__Input data__:

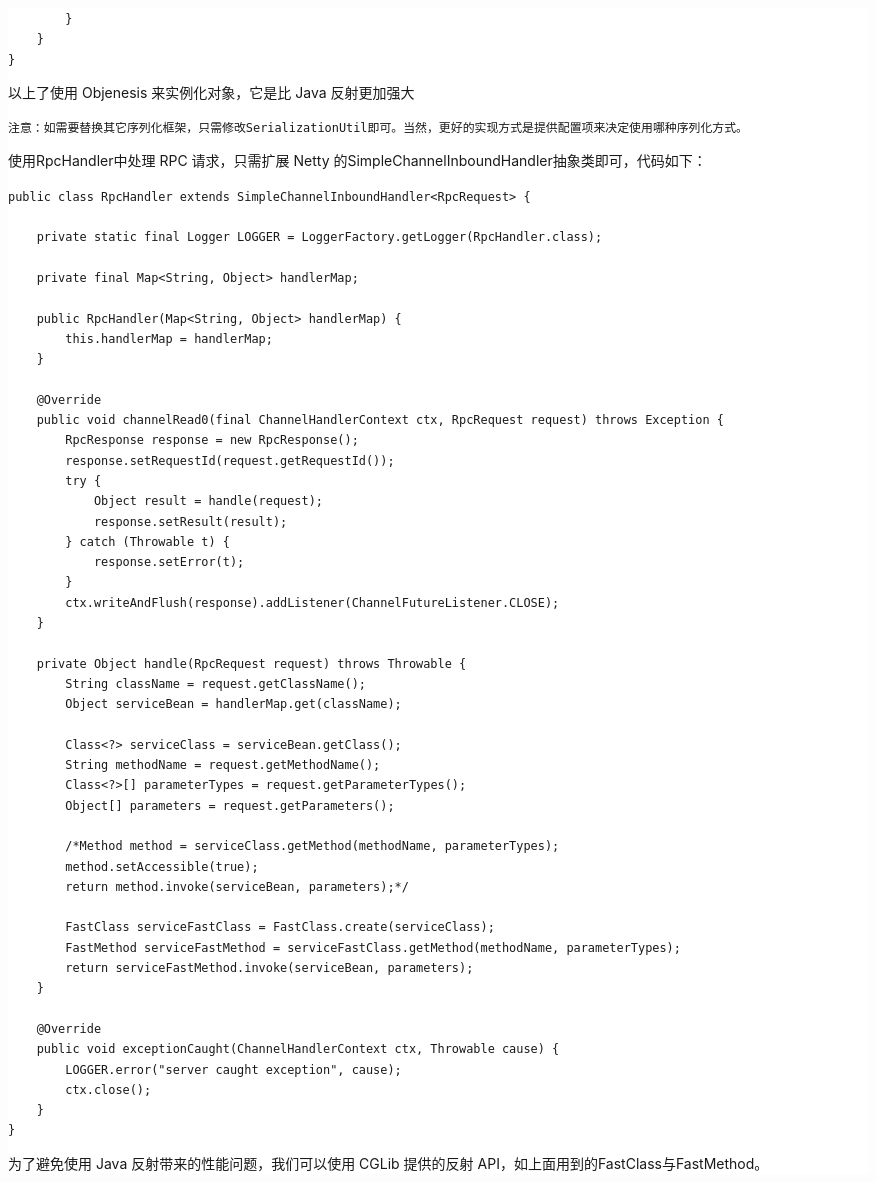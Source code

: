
 ```
        }
    }
}
```
以上了使用 Objenesis 来实例化对象，它是比 Java 反射更加强大

`注意：如需要替换其它序列化框架，只需修改SerializationUtil即可。当然，更好的实现方式是提供配置项来决定使用哪种序列化方式。`

使用RpcHandler中处理 RPC 请求，只需扩展 Netty 的SimpleChannelInboundHandler抽象类即可，代码如下：

```
public class RpcHandler extends SimpleChannelInboundHandler<RpcRequest> {

    private static final Logger LOGGER = LoggerFactory.getLogger(RpcHandler.class);

    private final Map<String, Object> handlerMap;

    public RpcHandler(Map<String, Object> handlerMap) {
        this.handlerMap = handlerMap;
    }

    @Override
    public void channelRead0(final ChannelHandlerContext ctx, RpcRequest request) throws Exception {
        RpcResponse response = new RpcResponse();
        response.setRequestId(request.getRequestId());
        try {
            Object result = handle(request);
            response.setResult(result);
        } catch (Throwable t) {
            response.setError(t);
        }
        ctx.writeAndFlush(response).addListener(ChannelFutureListener.CLOSE);
    }

    private Object handle(RpcRequest request) throws Throwable {
        String className = request.getClassName();
        Object serviceBean = handlerMap.get(className);

        Class<?> serviceClass = serviceBean.getClass();
        String methodName = request.getMethodName();
        Class<?>[] parameterTypes = request.getParameterTypes();
        Object[] parameters = request.getParameters();

        /*Method method = serviceClass.getMethod(methodName, parameterTypes);
        method.setAccessible(true);
        return method.invoke(serviceBean, parameters);*/

        FastClass serviceFastClass = FastClass.create(serviceClass);
        FastMethod serviceFastMethod = serviceFastClass.getMethod(methodName, parameterTypes);
        return serviceFastMethod.invoke(serviceBean, parameters);
    }

    @Override
    public void exceptionCaught(ChannelHandlerContext ctx, Throwable cause) {
        LOGGER.error("server caught exception", cause);
        ctx.close();
    }
}
```
为了避免使用 Java 反射带来的性能问题，我们可以使用 CGLib 提供的反射 API，如上面用到的FastClass与FastMethod。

__Instructions to follow__:
Out of the records above, pull the lines that include the word "Java".

__Answer box__:
以上了使用 Objenesis 来实例化对象，它是比 Java 反射更加强大
为了避免使用 Java 反射带来的性能问题，我们可以使用 CGLib 提供的反射 API，如上面用到的FastClass与FastMethod。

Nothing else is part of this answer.